PROBLEM STATEMENT
Output must match the records, character for character.

DATA SECTION
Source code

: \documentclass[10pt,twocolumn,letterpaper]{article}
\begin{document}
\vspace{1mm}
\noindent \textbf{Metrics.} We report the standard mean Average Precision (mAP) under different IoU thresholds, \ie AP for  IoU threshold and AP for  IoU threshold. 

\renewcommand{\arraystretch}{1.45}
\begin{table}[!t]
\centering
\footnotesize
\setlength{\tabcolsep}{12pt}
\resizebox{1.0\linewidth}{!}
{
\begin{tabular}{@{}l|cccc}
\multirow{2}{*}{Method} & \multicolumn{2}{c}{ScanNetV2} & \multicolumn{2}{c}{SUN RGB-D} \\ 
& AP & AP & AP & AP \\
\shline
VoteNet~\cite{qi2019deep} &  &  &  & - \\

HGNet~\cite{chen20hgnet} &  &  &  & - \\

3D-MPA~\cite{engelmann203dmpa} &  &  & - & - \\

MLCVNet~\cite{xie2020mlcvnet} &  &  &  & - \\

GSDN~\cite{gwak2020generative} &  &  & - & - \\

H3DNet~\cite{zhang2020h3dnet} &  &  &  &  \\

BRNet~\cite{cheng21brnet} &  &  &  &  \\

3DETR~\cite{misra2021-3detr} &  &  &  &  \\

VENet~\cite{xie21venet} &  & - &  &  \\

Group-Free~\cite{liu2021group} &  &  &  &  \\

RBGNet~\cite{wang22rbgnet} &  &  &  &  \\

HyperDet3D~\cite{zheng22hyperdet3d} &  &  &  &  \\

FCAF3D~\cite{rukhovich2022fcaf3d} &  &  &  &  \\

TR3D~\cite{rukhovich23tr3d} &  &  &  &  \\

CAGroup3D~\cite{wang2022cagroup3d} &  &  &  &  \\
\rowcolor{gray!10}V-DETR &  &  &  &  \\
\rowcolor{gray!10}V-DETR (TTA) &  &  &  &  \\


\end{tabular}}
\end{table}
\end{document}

RESULT FOR THIS TASK
Source code

: \documentclass[10pt,twocolumn,letterpaper]{article}
\begin{document}
\vspace{1mm}
\noindent \textbf{Metrics.} We report the standard mean Average Precision (mAP) under different IoU thresholds, \ie AP for  IoU threshold and AP for  IoU threshold. 

\renewcommand{\arraystretch}{1.45}
\begin{table}[!t]
\centering
\footnotesize
\setlength{\tabcolsep}{12pt}
\resizebox{1.0\linewidth}{!}
{
\begin{tabular}{@{}l|cccc}
\multirow{2}{*}{Method} & \multicolumn{2}{c}{ScanNetV2} & \multicolumn{2}{c}{SUN RGB-D} \\ 
& AP & AP & AP & AP \\
\shline
VoteNet~\cite{qi2019deep} &  &  &  & - \\

HGNet~\cite{chen20hgnet} &  &  &  & - \\

3D-MPA~\cite{engelmann203dmpa} &  &  & - & - \\

MLCVNet~\cite{xie2020mlcvnet} &  &  &  & - \\

GSDN~\cite{gwak2020generative} &  &  & - & - \\

H3DNet~\cite{zhang2020h3dnet} &  &  &  &  \\

BRNet~\cite{cheng21brnet} &  &  &  &  \\

3DETR~\cite{misra2021-3detr} &  &  &  &  \\

VENet~\cite{xie21venet} &  & - &  &  \\

Group-Free~\cite{liu2021group} &  &  &  &  \\

RBGNet~\cite{wang22rbgnet} &  &  &  &  \\

HyperDet3D~\cite{zheng22hyperdet3d} &  &  &  &  \\

FCAF3D~\cite{rukhovich2022fcaf3d} &  &  &  &  \\

TR3D~\cite{rukhovich23tr3d} &  &  &  &  \\

CAGroup3D~\cite{wang2022cagroup3d} &  &  &  &  \\
\rowcolor{gray!10}V-DETR &  &  &  &  \\
\rowcolor{gray!10}V-DETR (TTA) &  &  &  &  \\


\end{tabular}}
\end{table}
\end{document}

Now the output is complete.